▶ [TASK] Among the entries below, count the lines containing the string "https". Only the count is needed.

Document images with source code
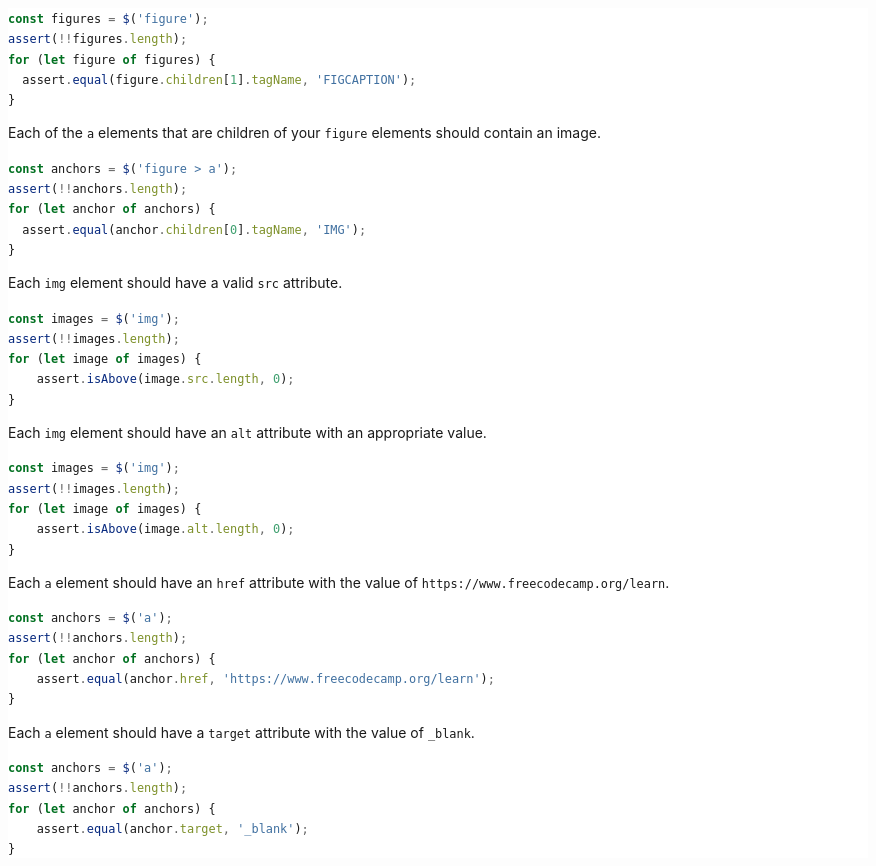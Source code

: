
 ```js
const figures = $('figure');
assert(!!figures.length);
for (let figure of figures) {
  assert.equal(figure.children[1].tagName, 'FIGCAPTION');
}
```

Each of the `a` elements that are children of your `figure` elements should contain an image.

```js
const anchors = $('figure > a');
assert(!!anchors.length);
for (let anchor of anchors) {
  assert.equal(anchor.children[0].tagName, 'IMG');
}
```

Each `img` element should have a valid `src` attribute.

```js
const images = $('img');
assert(!!images.length);
for (let image of images) {
    assert.isAbove(image.src.length, 0);
}
```

Each `img` element should have an `alt` attribute with an appropriate value.

```js
const images = $('img');
assert(!!images.length);
for (let image of images) {
    assert.isAbove(image.alt.length, 0);
}
```

Each `a` element should have an `href` attribute with the value of `https://www.freecodecamp.org/learn`.

```js
const anchors = $('a');
assert(!!anchors.length);
for (let anchor of anchors) {
    assert.equal(anchor.href, 'https://www.freecodecamp.org/learn');
}
```

Each `a` element should have a `target` attribute with the value of `_blank`.

```js
const anchors = $('a');
assert(!!anchors.length);
for (let anchor of anchors) {
    assert.equal(anchor.target, '_blank');
}
```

▶ [WRITTEN SOLUTION] 2